WHAT IS EXPECTED - From the entries, copy out every line in which the word "createContext" is found.

MATERIAL PROVIDED -
# # # #

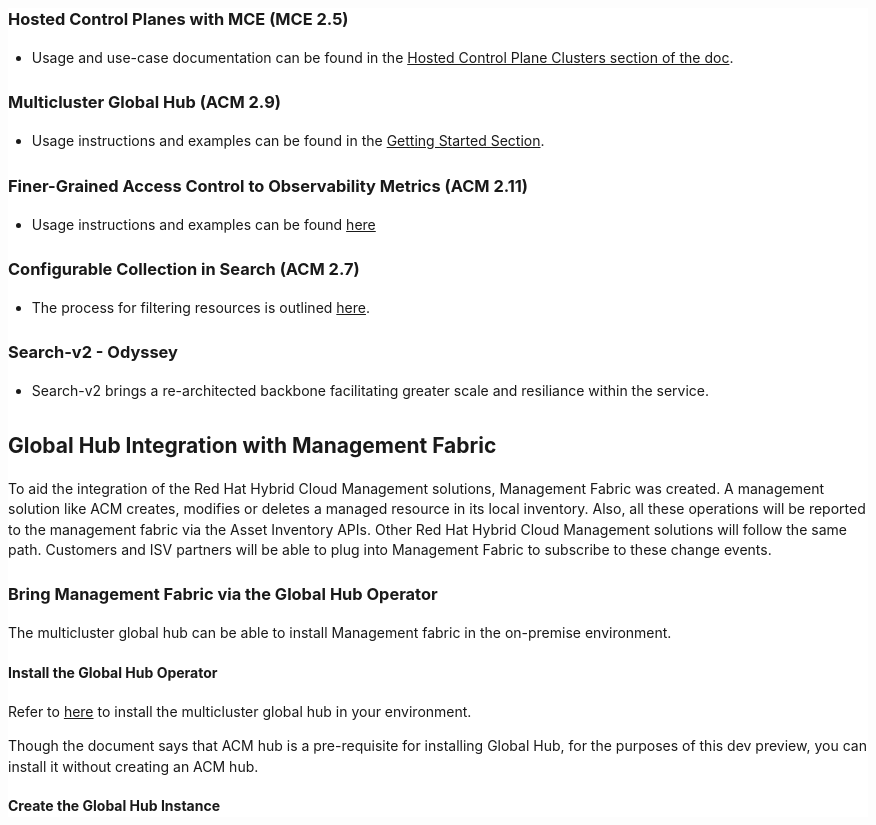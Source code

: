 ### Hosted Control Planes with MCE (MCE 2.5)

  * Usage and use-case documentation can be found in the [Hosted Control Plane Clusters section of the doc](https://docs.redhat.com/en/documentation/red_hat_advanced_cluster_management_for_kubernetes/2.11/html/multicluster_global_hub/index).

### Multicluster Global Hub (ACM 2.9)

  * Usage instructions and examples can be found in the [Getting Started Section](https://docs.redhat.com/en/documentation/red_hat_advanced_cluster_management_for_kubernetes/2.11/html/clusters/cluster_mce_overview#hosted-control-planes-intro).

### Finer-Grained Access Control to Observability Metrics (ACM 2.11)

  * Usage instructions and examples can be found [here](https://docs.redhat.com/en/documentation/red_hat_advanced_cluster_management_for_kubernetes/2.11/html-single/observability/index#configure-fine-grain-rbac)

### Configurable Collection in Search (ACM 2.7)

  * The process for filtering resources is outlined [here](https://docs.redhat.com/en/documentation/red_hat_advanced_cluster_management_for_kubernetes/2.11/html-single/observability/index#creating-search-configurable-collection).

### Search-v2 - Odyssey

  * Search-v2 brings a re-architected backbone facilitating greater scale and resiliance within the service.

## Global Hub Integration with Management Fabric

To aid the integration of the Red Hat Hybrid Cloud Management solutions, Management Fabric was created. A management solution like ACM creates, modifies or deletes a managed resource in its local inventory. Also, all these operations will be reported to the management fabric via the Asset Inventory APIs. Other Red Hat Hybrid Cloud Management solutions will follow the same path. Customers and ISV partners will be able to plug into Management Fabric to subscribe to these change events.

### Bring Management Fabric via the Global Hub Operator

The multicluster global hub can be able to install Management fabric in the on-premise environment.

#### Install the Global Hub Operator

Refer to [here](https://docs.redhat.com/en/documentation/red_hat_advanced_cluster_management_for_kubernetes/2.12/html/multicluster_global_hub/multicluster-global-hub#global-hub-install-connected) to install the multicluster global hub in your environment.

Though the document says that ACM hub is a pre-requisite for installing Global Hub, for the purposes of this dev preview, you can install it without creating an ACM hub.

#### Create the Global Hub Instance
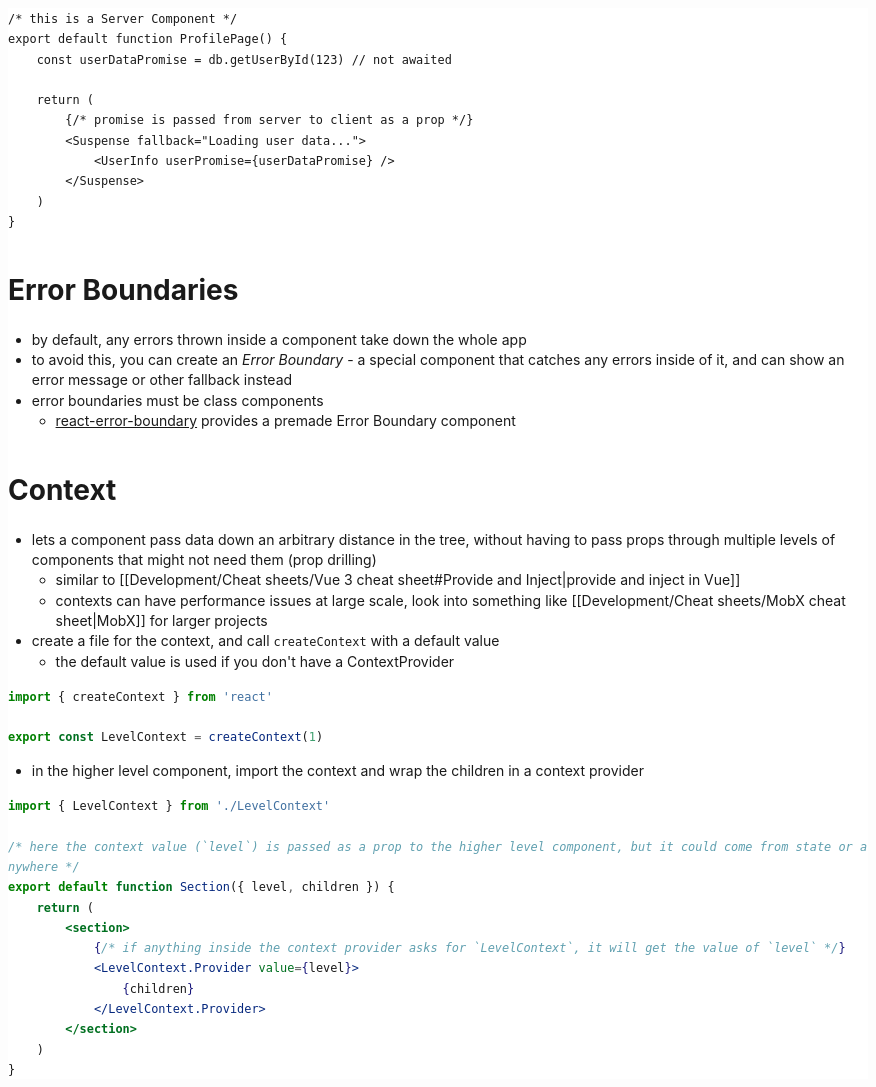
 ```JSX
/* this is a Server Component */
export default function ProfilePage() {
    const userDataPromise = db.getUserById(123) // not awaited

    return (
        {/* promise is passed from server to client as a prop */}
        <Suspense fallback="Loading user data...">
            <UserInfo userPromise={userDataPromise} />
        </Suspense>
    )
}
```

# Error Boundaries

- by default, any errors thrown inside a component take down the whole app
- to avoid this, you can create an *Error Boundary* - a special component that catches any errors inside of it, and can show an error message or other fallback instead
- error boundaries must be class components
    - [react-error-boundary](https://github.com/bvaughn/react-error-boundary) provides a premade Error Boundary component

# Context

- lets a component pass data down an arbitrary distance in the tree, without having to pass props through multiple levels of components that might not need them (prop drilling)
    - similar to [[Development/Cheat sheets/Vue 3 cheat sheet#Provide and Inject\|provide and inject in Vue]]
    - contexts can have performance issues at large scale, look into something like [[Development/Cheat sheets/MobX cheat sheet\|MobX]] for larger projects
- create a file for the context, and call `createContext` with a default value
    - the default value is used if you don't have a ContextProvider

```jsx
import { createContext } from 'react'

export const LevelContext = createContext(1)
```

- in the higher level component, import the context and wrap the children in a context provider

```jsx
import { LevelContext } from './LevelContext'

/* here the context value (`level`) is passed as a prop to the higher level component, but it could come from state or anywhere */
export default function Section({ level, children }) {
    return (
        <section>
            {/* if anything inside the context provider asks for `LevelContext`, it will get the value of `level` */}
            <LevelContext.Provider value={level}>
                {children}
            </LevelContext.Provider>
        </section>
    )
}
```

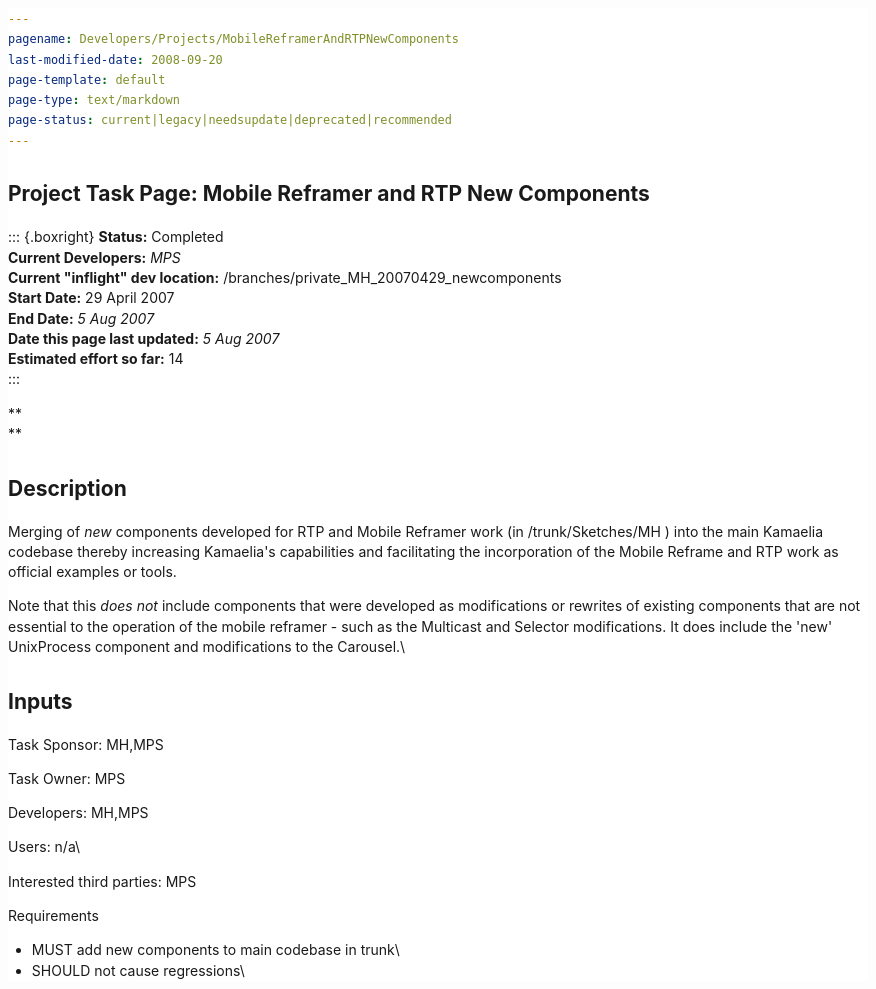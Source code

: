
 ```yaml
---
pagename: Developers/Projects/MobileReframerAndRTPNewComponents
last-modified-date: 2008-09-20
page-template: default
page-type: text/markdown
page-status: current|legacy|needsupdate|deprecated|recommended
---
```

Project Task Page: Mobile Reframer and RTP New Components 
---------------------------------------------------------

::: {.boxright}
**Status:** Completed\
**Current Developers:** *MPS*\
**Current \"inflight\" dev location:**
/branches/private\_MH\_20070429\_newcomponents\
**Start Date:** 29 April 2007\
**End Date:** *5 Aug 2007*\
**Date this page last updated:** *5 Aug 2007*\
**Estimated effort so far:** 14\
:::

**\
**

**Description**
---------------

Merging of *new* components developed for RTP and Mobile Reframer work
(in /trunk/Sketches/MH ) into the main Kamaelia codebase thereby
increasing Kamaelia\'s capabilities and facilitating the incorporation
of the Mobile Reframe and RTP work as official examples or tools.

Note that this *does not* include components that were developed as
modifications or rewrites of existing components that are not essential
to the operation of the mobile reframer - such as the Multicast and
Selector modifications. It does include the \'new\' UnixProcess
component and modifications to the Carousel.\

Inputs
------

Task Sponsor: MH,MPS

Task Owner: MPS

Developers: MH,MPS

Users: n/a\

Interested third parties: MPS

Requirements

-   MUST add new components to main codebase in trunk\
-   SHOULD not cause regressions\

# # # #

RESULT OF THE TASK -
- create a file for the context, and call `createContext` with a default value
import { createContext } from 'react'
export const LevelContext = createContext(1)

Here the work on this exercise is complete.